Hal tersebut disampaikan Pengamat Politik UIN Bandung, Asep Saiful Muchtadi, di sela-sela diskusi mingguan Kontrak Politik Capres-Cawapres 2009 di Warung Daun, Jakarta.
"Kontrak politik ini jangan-jangan bagian dari proses yang tidak mencerdaskan masyarakat secara politik, pembodohan masyarakat. Tidak ada sanksinya, hanya sanksi moral," kata Asep, Sabtu (13/6).
Ia menilai, kontrak politik tidak mempunyai mekanisme yang jelas. Selain tidak mempunyai sanksi, masyarakat juga tidak dapat menagih bila kontrak politik tidak terpenuhi setelah kandidat menjabat. "Mekanismenya tidak jelas," ujarnya.

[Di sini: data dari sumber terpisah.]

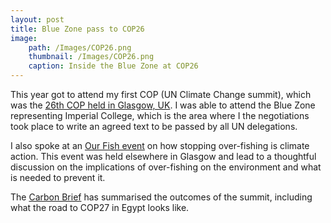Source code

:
 ```yaml
---
layout: post
title: Blue Zone pass to COP26
image: 
    path: /Images/COP26.png
    thumbnail: /Images/COP26.png
    caption: Inside the Blue Zone at COP26
---
```


This year got to attend my first COP (UN Climate Change summit), which was the [26th COP held in  Glasgow, UK](https://ukcop26.org/). I was able to attend the Blue Zone representing Imperial College, which is the area where I the negotiations took place to write an agreed text to be passed by all UN delegations.

I also spoke at an [Our Fish event](https://our.fish/news/cop26-event-save-the-ocean-to-save-the-climate/) on how stopping over-fishing is climate action. This event was held elsewhere in Glasgow and lead to a thoughtful discussion on the implications of over-fishing on the environment and what is needed to prevent it. 

The [Carbon Brief](https://www.carbonbrief.org/cop26-key-outcomes-agreed-at-the-un-climate-talks-in-glasgow) has summarised the outcomes of the summit, including what the road to COP27 in Egypt looks like.
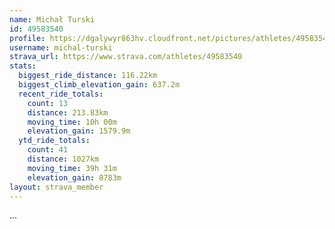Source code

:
 ```yaml
---
name: Michał Turski
id: 49583540
profile: https://dgalywyr863hv.cloudfront.net/pictures/athletes/49583540/14729338/1/large.jpg
username: michal-turski
strava_url: https://www.strava.com/athletes/49583540
stats:
  biggest_ride_distance: 116.22km
  biggest_climb_elevation_gain: 637.2m
  recent_ride_totals:
    count: 13
    distance: 213.83km
    moving_time: 10h 00m
    elevation_gain: 1579.9m
  ytd_ride_totals:
    count: 41
    distance: 1027km
    moving_time: 39h 31m
    elevation_gain: 8783m
layout: strava_member
--- 
```

...

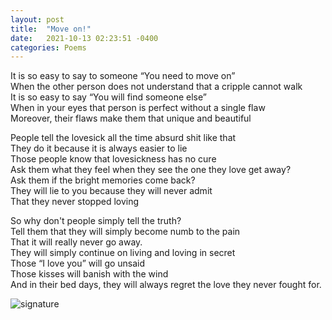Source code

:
 ```yaml
---
layout: post
title:  "Move on!"
date:   2021-10-13 02:23:51 -0400
categories: Poems
---
```

It is so easy to say to someone “You need to move on” <br>
When the other person does not understand that a cripple cannot walk <br>
It is so easy to say “You will find someone else” <br>
When in your eyes that person is perfect without a single flaw <br>
Moreover, their flaws make them that unique and beautiful <br>

People tell the lovesick all the time absurd shit like that <br>
They do it because it is always easier to lie <br>
Those people know that lovesickness has no cure <br>
Ask them what they feel when they see the one they love get away? <br>
Ask them if the bright memories come back? <br>
They will lie to you because they will never admit <br>
That they never stopped loving <br>

So why don't people simply tell the truth? <br>
Tell them that they will simply become numb to the pain <br>
That it will really never go away. <br>
They will simply continue on living and loving in secret <br>
Those “I love you” will go unsaid <br>
Those kisses will banish with the wind <br>
And in their bed days, they will always regret the love they never fought for. <br>

![signature](https://robertalberto.com/ttdlmr.png)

Menurutnya, kontrak politik muncul karena dilatarbelakangi oleh ketidakpuasan masyarakat pada pemerintahan sebelumnya. Masyarakat tidak akan meminta kandidat untuk membuat kontrak politik bila pemerintahan sebelumnya sesuai yang diharapkan. "Kalau masyarakat puas, tidak akan membuat kontrak politik," ujarnya.
Hal ini lantas dimanfaatkan kandidat untuk membuat kontrak politik dengan masyarakat. Tujuannya agar mendongkrak perolehan suara dan mengantarnya menuju kursi presiden dan wakil presiden. Namun, bila kontrak tidak terpenuhi, masyarakat akan terus menagih janji.
"Mubazir saja karena masyarakat terus minta janji. Tidak usah bikin kontrak. Yang penting ada kemauan yang serius," tuturnya.
Simak breaking news dan berita pilihan kami langsung di ponselmu. Pilih saluran andalanmu akses berita Kompas.com WhatsApp Channel : https://www.whatsapp.com/channel/0029VaFPbedBPzjZrk13HO3D. Pastikan kamu sudah install aplikasi WhatsApp ya.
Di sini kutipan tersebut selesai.